Creating a new dialect ain’t easy.

During my worldbuilding endeavors for my serial novel, Stormriders, I discovered that some of the people who lived in the World I Built spoke an interesting hodge-podge creole of Appalachian English and Pirate English vernacular. Interesting, but tricky. I’d never created a dialect before. Luckily, I have been able to research to my heart’s content because The Interwebs. And what I’m finding is fascinating!

I’ve learned that there are dictionaries, encyclopedias, and other reference materials out there for just about every language that exists or has ever existed on the planet. And many of those are free!

I’ve learned that Appalachian English remains the closest still-spoken dialect on earth to the language of Shakespeare (Hendrickson, 1997).

I’ve learned that Pirate English is a dialect that is actually spoken by more real-life people today that I could have imagined.

I’ve learned that creating a language, even a creole dialect of English language variations, is HARD. But as words fly out of my main character’s mouth and onto the pages of my story, it’s apparent how worthwhile the effort is.

Language brings authenticity to the world you’ve created.

World-building is one of the most enjoyable writing exercises for me. And why wouldn’t it be? Science fiction and fantasy authors the world over have created some of the most vibrant, beautiful worlds I’ve ever pictured inside my head via the words on their pages. And all of those worlds came replete with rich geographical, climatological, political, and cultural details.

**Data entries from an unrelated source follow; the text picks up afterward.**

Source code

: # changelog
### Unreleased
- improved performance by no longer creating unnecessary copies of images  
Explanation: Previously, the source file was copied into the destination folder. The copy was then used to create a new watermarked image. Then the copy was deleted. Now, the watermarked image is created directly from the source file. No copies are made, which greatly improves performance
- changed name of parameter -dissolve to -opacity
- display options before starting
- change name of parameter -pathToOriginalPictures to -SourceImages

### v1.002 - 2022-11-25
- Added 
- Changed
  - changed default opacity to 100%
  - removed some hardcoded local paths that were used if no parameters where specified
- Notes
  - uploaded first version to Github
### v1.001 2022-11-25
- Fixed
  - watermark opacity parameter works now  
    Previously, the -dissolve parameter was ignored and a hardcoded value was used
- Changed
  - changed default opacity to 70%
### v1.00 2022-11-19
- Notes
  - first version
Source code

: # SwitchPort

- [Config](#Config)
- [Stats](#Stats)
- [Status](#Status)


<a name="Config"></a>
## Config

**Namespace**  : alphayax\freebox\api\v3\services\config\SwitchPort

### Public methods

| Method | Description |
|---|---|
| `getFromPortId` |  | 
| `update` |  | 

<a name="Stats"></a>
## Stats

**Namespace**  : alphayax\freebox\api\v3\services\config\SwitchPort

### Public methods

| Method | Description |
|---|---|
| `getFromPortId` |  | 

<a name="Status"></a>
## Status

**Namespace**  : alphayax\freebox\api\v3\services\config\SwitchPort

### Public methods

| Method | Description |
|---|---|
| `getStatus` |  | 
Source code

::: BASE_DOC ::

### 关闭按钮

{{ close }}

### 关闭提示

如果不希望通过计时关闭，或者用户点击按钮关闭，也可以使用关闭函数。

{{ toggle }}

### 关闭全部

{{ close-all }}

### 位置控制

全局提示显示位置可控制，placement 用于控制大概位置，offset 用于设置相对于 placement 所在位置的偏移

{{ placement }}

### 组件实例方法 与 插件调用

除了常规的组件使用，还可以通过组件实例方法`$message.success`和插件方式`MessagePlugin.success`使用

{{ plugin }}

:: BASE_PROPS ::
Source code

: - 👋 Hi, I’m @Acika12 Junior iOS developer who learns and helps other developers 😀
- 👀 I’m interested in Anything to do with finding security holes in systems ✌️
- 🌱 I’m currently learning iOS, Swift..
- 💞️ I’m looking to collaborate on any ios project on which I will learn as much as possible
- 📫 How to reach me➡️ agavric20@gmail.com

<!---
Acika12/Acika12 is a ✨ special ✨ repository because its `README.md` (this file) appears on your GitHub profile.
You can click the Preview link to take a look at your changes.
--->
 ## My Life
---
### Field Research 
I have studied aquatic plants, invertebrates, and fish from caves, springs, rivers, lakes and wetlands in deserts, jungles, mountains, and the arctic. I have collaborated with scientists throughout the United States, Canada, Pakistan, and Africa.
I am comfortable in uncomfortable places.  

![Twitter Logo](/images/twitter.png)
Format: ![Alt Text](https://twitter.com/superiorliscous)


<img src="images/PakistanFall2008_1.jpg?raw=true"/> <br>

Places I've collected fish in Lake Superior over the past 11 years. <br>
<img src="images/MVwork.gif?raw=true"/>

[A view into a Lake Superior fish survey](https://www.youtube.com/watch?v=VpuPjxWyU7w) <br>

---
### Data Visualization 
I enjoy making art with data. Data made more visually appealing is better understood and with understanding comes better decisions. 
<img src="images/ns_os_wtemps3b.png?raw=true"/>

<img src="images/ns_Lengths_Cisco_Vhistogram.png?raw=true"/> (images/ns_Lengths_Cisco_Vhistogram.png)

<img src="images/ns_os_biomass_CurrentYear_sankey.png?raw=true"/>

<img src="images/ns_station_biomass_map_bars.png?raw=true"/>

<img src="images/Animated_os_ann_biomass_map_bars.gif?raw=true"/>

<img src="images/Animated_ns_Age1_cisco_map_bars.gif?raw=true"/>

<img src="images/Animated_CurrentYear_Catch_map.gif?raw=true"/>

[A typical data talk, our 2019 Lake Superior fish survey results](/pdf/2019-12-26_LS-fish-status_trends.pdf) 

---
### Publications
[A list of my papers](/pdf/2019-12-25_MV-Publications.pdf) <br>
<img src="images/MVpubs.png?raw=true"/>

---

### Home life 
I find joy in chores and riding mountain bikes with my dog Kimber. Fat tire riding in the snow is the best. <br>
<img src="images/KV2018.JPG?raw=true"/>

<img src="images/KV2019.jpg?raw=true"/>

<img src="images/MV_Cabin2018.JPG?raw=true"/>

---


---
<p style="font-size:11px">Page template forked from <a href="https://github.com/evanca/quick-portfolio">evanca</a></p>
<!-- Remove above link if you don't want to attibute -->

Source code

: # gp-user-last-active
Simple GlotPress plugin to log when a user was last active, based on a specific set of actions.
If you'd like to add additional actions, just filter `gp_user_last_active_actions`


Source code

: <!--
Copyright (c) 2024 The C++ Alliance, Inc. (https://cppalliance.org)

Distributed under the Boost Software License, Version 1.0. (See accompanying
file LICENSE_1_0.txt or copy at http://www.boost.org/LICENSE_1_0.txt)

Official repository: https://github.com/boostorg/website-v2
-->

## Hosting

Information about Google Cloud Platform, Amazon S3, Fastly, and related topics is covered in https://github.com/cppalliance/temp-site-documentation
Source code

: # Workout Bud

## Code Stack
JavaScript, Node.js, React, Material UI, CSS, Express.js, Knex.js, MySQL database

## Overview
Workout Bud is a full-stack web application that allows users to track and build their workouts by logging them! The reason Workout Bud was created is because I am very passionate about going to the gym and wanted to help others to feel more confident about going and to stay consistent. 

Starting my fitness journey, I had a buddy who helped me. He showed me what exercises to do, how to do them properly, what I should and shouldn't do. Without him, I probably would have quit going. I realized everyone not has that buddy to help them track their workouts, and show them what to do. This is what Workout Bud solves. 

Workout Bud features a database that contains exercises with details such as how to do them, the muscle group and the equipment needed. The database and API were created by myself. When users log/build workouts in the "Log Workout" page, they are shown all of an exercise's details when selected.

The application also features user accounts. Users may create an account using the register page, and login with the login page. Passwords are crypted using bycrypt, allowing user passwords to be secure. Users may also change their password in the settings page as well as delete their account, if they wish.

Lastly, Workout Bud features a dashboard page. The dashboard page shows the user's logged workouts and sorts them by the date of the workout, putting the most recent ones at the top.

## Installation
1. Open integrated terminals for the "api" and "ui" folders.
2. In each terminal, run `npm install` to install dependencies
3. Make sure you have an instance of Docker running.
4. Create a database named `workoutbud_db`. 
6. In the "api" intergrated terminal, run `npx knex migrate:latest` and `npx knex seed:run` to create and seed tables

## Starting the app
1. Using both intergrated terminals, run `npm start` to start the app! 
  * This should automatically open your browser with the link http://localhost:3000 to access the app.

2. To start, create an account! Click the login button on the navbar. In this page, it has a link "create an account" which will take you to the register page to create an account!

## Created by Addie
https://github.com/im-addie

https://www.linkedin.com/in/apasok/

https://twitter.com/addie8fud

I’m no J.R.R. Tolkien. Inventing a brand new language from scratch (as Tolkien did multiple times for The Hobbit and The Lord of the Rings) is daunting in a way I can’t fully voice. Perhaps Tolkien felt similarly as he began wandering through the World He Built. Perhaps not… he was a philologist, after all.

Thankfully, for the purposes of my story and the world I’ve built for Stormriders (which takes place in a post-apocalyptic former North America), I did not have to invent a new language from scratch. But for one group, the Shoalfolk of the Carolina Shoals (a string of low-lying islands and cays that formerly comprised the Appalachian highlands, before catastrophic flooding devastated the low-lying continental United States over millennia), it felt inappropriate to neglect to honor that rich culture that, to this current day, reflects the linguistic cadences and phrasing of Elizabethan English.

In order for readers to believe in your characters, you have to be able to answer questions about every aspect of the world in which your characters were born, grew up, and have embarked upon their journeys. Language is one of those critical aspects (and I would argue, perhaps one of the most important), which can shape a culture and bring authenticity to your characters themselves, as they move through the world you’ve tirelessly imagined.

And it’s a big, big world out there, indeed.